Il danno biologico rappresenta la lesione dell’integrità psicofisica di una persona, un diritto fondamentale protetto dalla Costituzione. Si tratta di un danno non patrimoniale che compromette le attività quotidiane e relazionali di un individuo, indipendentemente dalla sua capacità di produrre reddito. Comprendere come viene definito, valutato e risarcito è essenziale per tutelare i propri diritti in caso di incidenti, errori medici o infortuni sul lavoro.

Cos’è il danno biologico e quali sono i presupposti

Perché si possa parlare di danno biologico risarcibile, devono sussistere tre condizioni fondamentali. Innanzitutto, è necessaria la presenza di una lesione all’integrità fisica o psichica, accertata da un medico legale. In secondo luogo, questa lesione deve avere un impatto negativo sulle normali attività e sulla qualità della vita della persona danneggiata. Infine, deve esistere un nesso di causalità diretto tra l’evento dannoso (ad esempio un incidente) e la lesione subita.
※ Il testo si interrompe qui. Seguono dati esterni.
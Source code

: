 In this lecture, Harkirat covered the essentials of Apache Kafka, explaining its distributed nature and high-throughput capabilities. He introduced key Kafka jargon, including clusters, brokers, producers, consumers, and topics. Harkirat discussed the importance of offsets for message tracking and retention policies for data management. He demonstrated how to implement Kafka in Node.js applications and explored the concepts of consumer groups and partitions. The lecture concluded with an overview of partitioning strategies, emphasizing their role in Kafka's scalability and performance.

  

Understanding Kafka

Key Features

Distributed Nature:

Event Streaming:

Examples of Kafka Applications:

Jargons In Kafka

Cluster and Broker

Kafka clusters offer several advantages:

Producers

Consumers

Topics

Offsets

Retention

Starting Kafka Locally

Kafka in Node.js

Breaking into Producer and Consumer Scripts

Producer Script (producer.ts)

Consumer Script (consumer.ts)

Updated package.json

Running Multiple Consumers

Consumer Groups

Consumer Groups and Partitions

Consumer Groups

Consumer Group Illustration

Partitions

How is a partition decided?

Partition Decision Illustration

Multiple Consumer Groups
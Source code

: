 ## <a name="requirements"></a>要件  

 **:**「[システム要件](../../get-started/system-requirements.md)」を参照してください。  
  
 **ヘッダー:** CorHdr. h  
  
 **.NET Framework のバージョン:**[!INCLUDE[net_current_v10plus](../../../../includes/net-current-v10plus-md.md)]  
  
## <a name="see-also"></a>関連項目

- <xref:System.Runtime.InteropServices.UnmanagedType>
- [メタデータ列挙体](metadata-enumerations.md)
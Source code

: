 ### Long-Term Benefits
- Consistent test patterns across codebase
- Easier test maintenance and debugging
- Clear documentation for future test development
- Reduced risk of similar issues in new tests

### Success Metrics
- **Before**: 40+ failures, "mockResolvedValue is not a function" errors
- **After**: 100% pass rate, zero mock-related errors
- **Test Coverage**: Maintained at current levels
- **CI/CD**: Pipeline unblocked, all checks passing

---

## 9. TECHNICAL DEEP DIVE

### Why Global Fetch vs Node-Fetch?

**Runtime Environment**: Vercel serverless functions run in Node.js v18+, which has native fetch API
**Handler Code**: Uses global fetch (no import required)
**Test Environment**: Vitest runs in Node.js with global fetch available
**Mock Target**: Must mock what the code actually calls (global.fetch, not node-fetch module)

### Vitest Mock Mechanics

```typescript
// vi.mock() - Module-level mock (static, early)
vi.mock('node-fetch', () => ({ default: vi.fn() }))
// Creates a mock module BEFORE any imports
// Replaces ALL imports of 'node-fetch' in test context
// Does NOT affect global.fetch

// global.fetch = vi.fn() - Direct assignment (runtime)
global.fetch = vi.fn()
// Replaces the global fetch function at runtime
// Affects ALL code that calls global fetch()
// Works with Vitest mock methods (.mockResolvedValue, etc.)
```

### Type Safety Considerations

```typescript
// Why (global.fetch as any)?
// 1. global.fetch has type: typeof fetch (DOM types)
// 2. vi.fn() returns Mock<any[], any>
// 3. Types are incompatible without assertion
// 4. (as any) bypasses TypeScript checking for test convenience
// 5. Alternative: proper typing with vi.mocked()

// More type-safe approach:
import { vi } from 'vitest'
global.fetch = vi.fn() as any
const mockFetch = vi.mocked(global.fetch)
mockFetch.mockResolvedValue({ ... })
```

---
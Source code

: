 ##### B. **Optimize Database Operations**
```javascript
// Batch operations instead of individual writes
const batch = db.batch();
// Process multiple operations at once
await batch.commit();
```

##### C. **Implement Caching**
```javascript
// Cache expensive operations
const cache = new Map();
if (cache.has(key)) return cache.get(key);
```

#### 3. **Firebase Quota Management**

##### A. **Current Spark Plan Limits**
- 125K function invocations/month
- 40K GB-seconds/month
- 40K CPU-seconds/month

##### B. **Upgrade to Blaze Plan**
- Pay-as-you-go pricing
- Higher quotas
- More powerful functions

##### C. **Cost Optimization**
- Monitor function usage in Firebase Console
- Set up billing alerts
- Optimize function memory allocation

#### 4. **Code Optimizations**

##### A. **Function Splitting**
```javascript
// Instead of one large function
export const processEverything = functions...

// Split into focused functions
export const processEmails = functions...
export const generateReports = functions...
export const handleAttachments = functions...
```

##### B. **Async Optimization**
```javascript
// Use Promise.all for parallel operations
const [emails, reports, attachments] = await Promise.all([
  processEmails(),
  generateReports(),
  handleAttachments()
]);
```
Questo tipo di danno si manifesta in varie forme, come una riduzione permanente delle capacità motorie, un disturbo post-traumatico da stress o una cicatrice che altera l’aspetto esteriore. La sua valutazione non si basa sulla perdita economica, ma sull’impatto che la menomazione ha sulla vita del soggetto.

La liquidazione del danno: invalidità temporanea e permanente

La quantificazione del risarcimento per danno biologico distingue due fasi principali del pregiudizio subito: l’invalidità temporanea e quella permanente. L’invalidità temporanea copre il periodo di tempo che intercorre tra l’evento lesivo e la guarigione clinica, durante il quale la persona non è in grado di svolgere le proprie attività. Può essere totale (100%) o parziale (ad esempio, 75%, 50% o 25%) a seconda del grado di limitazione.

L’invalidità permanente, invece, riguarda i postumi che persistono anche dopo la stabilizzazione delle condizioni cliniche. È questo il “danno biologico” in senso stretto, espresso in una percentuale da 1 a 100. In base a questa percentuale, le lesioni vengono classificate in due categorie principali:

  • Lesioni micropermanenti: quando l’invalidità permanente è compresa tra 1 e 9 punti percentuali.
  • Lesioni macropermanenti: quando l’invalidità permanente è pari o superiore a 10 punti percentuali.

Questa distinzione è fondamentale perché determina i criteri e le tabelle da utilizzare per il calcolo del risarcimento.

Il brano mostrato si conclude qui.